Brief
Reproduce without any pictures the lines from the one that contains "imgs: srf-002-crest-tshirt-2014-004-full-1-database-ih.jpg" through the end of the records, exactly as written.

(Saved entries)

# # # # #

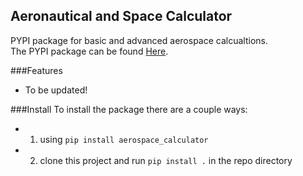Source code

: ## Aeronautical and Space Calculator
PYPI package for basic and advanced aerospace calcualtions.  
The PYPI package can be found [Here](https://pypi.python.org/pypi/aerospace-calculator/0.1).

###Features
- To be updated!

###Install
To install the package there are a couple ways:
- 1. using `pip install aerospace_calculator`
- 2. clone this project and run `pip install .` in the repo directory
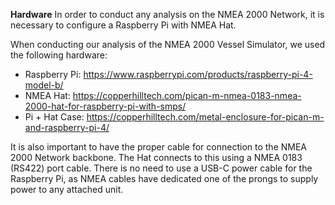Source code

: **Hardware**
In order to conduct any analysis on the NMEA 2000 Network, it is necessary to configure a Raspberry Pi with NMEA Hat.

When conducting our analysis of the NMEA 2000 Vessel Simulator, we used the following hardware:
- Raspberry Pi: https://www.raspberrypi.com/products/raspberry-pi-4-model-b/
- NMEA Hat: https://copperhilltech.com/pican-m-nmea-0183-nmea-2000-hat-for-raspberry-pi-with-smps/
- Pi + Hat Case: https://copperhilltech.com/metal-enclosure-for-pican-m-and-raspberry-pi-4/
  
It is also important to have the proper cable for connection to the NMEA 2000 Network backbone. The Hat connects to this using a NMEA 0183 (RS422) port cable. There is no need to use a USB-C power cable for the Raspberry Pi, as NMEA cables have dedicated one of the prongs to supply power to any attached unit.
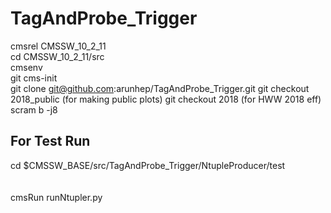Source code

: # TagAndProbe_Trigger

cmsrel CMSSW_10_2_11  
cd CMSSW_10_2_11/src  
cmsenv  
git cms-init  
git clone git@github.com:arunhep/TagAndProbe_Trigger.git
git checkout 2018_public (for making public plots)
git checkout 2018 (for HWW 2018 eff)
scram b -j8  
## For Test Run 
cd $CMSSW_BASE/src/TagAndProbe_Trigger/NtupleProducer/test   
<br>  
cmsRun runNtupler.py  
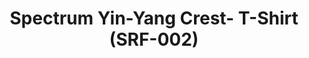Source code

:---
ee_id_thing: '4141'
site: '1'
type: '2'
inv_num: 2014-004
add_credit: Cory Arcangel for Arcangel Surfware
url: 2014-004-spectrum-yin-yang-crest-t-shirt-srf-002
title: Spectrum Yin-Yang Crest- T-Shirt (SRF-002)
year: '2014'
display_year: '2014'
medium: Shirt
dims: Small, Medium, Large, X-Large, XX-Large
pitch: Brand tee for Arcangel Surfware.
ps:
live_url:
youtube:
related_code:
imgs: srf-002-crest-tshirt-2014-004-full-1-database-ih.jpg
subheading:
download:
commission:
related:
layout: things-i-made
---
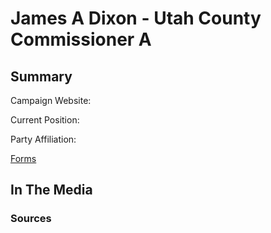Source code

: # James A Dixon - Utah County Commissioner A

## Summary


Campaign Website:

Current Position:

Party Affiliation:

[Forms]()


## In The Media

### Sources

# # # # #

Answer to this task
imgs: srf-002-crest-tshirt-2014-004-full-1-database-ih.jpg
subheading:
download:
commission:
related:
layout: things-i-made
---
Source code

: # James A Dixon - Utah County Commissioner A

## Summary


Campaign Website:

Current Position:

Party Affiliation:

[Forms]()


## In The Media

### Sources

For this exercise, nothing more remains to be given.